The film is based on the 2002 book What Just Happened? Bitter Hollywood Tales from the Front Line by Art Linson about his experiences as a producer in Hollywood. This film was shown at the Cannes Film Festival on May 25, 2008.

==Plot==
Ben, a veteran Hollywood producer, is suffering a number of professional and personal problems. His latest film, Fiercely, has a disastrous test screening, mostly because of its ending, which features the murder of its main character, played by Sean Penn, along with his pet dog.

Ben and his maverick British director Jeremy Brunell plead their case to studio executive Lou Tarnow. She accuses Ben of filming the dog's killing only so that he could use it as a "bargaining chip", to make it easier to negotiate against cutting other problematic scenes. Lou threatens to pull Ben's movie from Cannes and take over editing unless at least the dog's death is removed. Jeremy adamantly refuses, throwing a tantrum.

Adding to Ben's problems, he has trouble making a clean break from Kelly, his second wife. Ben soon discovers that his wife is having an affair with Scott Solomon, a married screenwriter with whom Ben has previously worked. Scott has a screenplay that he is trying to get off the ground, to which Brad Pitt soon becomes attached.

Lastly, the studio is threatening to cancel a planned Bruce Willis movie because of the star's unwillingness to shave the large, thick beard that he has grown. Ben's career hinges on the fate of the film but any attempt to reason with Willis inevitably meets with a violent, adamant response against.

Ultimately, Jeremy relents and re-edits the ending of Fiercely to have the dog survive. Ben tries to persuade Willis' agent Dick Bell to reason with him and have the beard removed but his efforts result with Dick being fired. Nonetheless, Willis does eventually shave off his beard and the film's production continues.

A week later, Ben, Lou and Jeremy attend Cannes, hopeful that they may take a Palme d'Or award. Unfortunately, and without telling Ben or Lou, Jeremy has re-edited Fiercely again, not only killing the dog but adding nearly a full minute of bullets being shot into their bodies. While the new ending destroys the film's chances of a Palme d'Or and angers many in the audience, others eagerly applaud the final version of the film, including Penn. Lou is not impressed, and immediately leaves Cannes on the studio's private jet, leaving Ben stranded in France.

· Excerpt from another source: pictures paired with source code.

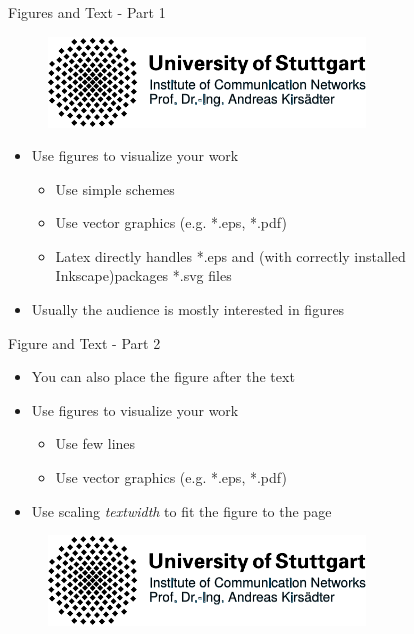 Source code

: \documentclass[english,american,german,aspectratio=169]{beamer}
\begin{document}
\begin{frame}{Figures and Text - Part 1 }

  \begin{figure}

    \begin{centering}
      \includegraphics[width=0.75\textwidth]{img/logo_vector_example}
      \par
    \end{centering}
  \end{figure}
  \medskip{}

  \begin{itemize}
    \item Use figures to visualize your work

      \begin{itemize}
        \item Use simple schemes
        \item Use vector graphics (e.g. {*}.eps, {*}.pdf)
        \item Latex directly handles {*}.eps and (with correctly
          installed Inkscape)packages
          {*}.svg files
      \end{itemize}
    \item Usually the audience is mostly interested in figures
  \end{itemize}
\end{frame}

\begin{frame}{Figure and Text - Part 2}

  \begin{itemize}
    \item You can also place the figure after the text
    \item Use figures to visualize your work

      \begin{itemize}
        \item Use few lines
        \item Use vector graphics (e.g. {*}.eps, {*}.pdf)
      \end{itemize}
    \item Use scaling \textit{textwidth }to fit the figure to the page\medskip{}
  \end{itemize}
  \begin{figure}
    \centering{}\includegraphics[width=0.75\textwidth]{img/logo_vector_example}
  \end{figure}

\end{frame}
\end{document}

Ben eventually makes it home, in time for a photo shoot of Hollywood's top thirty producers with Vanity Fair, although after the magazine's publishers hear about the debacle in Cannes, Ben is relegated to the far edge of the photo, meaning that he will be barely noticeable.

==Production==
Principal photography began on March 22, 2007. Most of the exterior shots were filmed in Los Angeles. In April 2007, the production moved to Connecticut due to tax credit incentives offered by the state. Interior shots were filmed there, including in Stamford, Bridgeport, Shelton, Ridgefield and Greenwich.

==Critical reception==
 Metacritic, which uses a weighted average, assigned the a score of 51 out of 100, based on 18 critics, indicating "mixed or average" reviews.